In der Zwischenzeit gliedert das an der Nasdaq notierte Unternehmen bereits MSNBC in Versant aus – ein Schritt, der dazu beitragen könnte, die Bedenken weiter zu zerstreuen.

Angesichts des strategischen Wertes der WBD-Vermögenswerte könnte die Führung von Comcast auch darauf wetten, dass Präsident Trumps Ruf als Dealmaker letztendlich seine öffentlichen Beschwerden außer Kraft setzen wird.

Lohnt es sich, Comcast-Aktien ohne WBD zu kaufen?

Anleger sollten jedoch beachten, dass es sich auch im Jahr 2026 lohnt, Comcast-Aktien zu besitzen – auch ohne WBD – da die Fundamentaldaten des Unternehmens nach wie vor überzeugend sind.

Am Donnerstag meldete das Massenmedien- und Unterhaltungskonglomerat für sein drittes Quartal marktübertreffende Finanzzahlen mit einem Anstieg des freien Cashflows um 45% gegenüber dem Vorjahr auf 4,9 Mrd. $.
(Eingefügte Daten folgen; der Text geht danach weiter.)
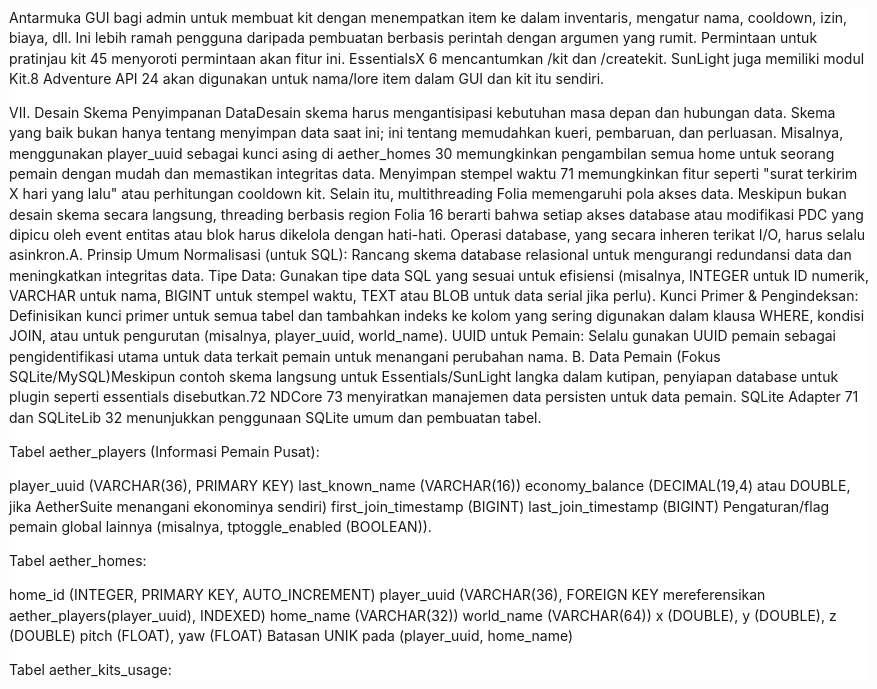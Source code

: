 Antarmuka GUI bagi admin untuk membuat kit dengan menempatkan item ke dalam inventaris, mengatur nama, cooldown, izin, biaya, dll. Ini lebih ramah pengguna daripada pembuatan berbasis perintah dengan argumen yang rumit.
Permintaan untuk pratinjau kit 45 menyoroti permintaan akan fitur ini. EssentialsX 6 mencantumkan /kit dan /createkit. SunLight juga memiliki modul Kit.8 Adventure API 24 akan digunakan untuk nama/lore item dalam GUI dan kit itu sendiri.


VII. Desain Skema Penyimpanan DataDesain skema harus mengantisipasi kebutuhan masa depan dan hubungan data. Skema yang baik bukan hanya tentang menyimpan data saat ini; ini tentang memudahkan kueri, pembaruan, dan perluasan. Misalnya, menggunakan player_uuid sebagai kunci asing di aether_homes 30 memungkinkan pengambilan semua home untuk seorang pemain dengan mudah dan memastikan integritas data. Menyimpan stempel waktu 71 memungkinkan fitur seperti "surat terkirim X hari yang lalu" atau perhitungan cooldown kit. Selain itu, multithreading Folia memengaruhi pola akses data. Meskipun bukan desain skema secara langsung, threading berbasis region Folia 16 berarti bahwa setiap akses database atau modifikasi PDC yang dipicu oleh event entitas atau blok harus dikelola dengan hati-hati. Operasi database, yang secara inheren terikat I/O, harus selalu asinkron.A. Prinsip Umum
Normalisasi (untuk SQL): Rancang skema database relasional untuk mengurangi redundansi data dan meningkatkan integritas data.
Tipe Data: Gunakan tipe data SQL yang sesuai untuk efisiensi (misalnya, INTEGER untuk ID numerik, VARCHAR untuk nama, BIGINT untuk stempel waktu, TEXT atau BLOB untuk data serial jika perlu).
Kunci Primer & Pengindeksan: Definisikan kunci primer untuk semua tabel dan tambahkan indeks ke kolom yang sering digunakan dalam klausa WHERE, kondisi JOIN, atau untuk pengurutan (misalnya, player_uuid, world_name).
UUID untuk Pemain: Selalu gunakan UUID pemain sebagai pengidentifikasi utama untuk data terkait pemain untuk menangani perubahan nama.
B. Data Pemain (Fokus SQLite/MySQL)Meskipun contoh skema langsung untuk Essentials/SunLight langka dalam kutipan, penyiapan database untuk plugin seperti essentials disebutkan.72 NDCore 73 menyiratkan manajemen data persisten untuk data pemain. SQLite Adapter 71 dan SQLiteLib 32 menunjukkan penggunaan SQLite umum dan pembuatan tabel.

Tabel aether_players (Informasi Pemain Pusat):

player_uuid (VARCHAR(36), PRIMARY KEY)
last_known_name (VARCHAR(16))
economy_balance (DECIMAL(19,4) atau DOUBLE, jika AetherSuite menangani ekonominya sendiri)
first_join_timestamp (BIGINT)
last_join_timestamp (BIGINT)
Pengaturan/flag pemain global lainnya (misalnya, tptoggle_enabled (BOOLEAN)).



Tabel aether_homes:

home_id (INTEGER, PRIMARY KEY, AUTO_INCREMENT)
player_uuid (VARCHAR(36), FOREIGN KEY mereferensikan aether_players(player_uuid), INDEXED)
home_name (VARCHAR(32))
world_name (VARCHAR(64))
x (DOUBLE), y (DOUBLE), z (DOUBLE)
pitch (FLOAT), yaw (FLOAT)
Batasan UNIK pada (player_uuid, home_name)



Tabel aether_kits_usage:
Die CMCSA-Aktie strebt derzeit ein Kurs-Gewinn-Verhältnis (KGV) von weniger als 7 an, was sie für langfristige Anleger umso attraktiver macht.

Eine lukrative Dividendenrendite von 4,87 % ist ein weiterer guter Grund, heute in Comcast zu investieren.

Die Wall Street hat derzeit auch ein Konsensrating von "Overweight" für CMCSA mit einem Mittelziel von etwa 39 $, was auf ein Aufwärtspotenzial von fast 50% von hier aus hindeutet.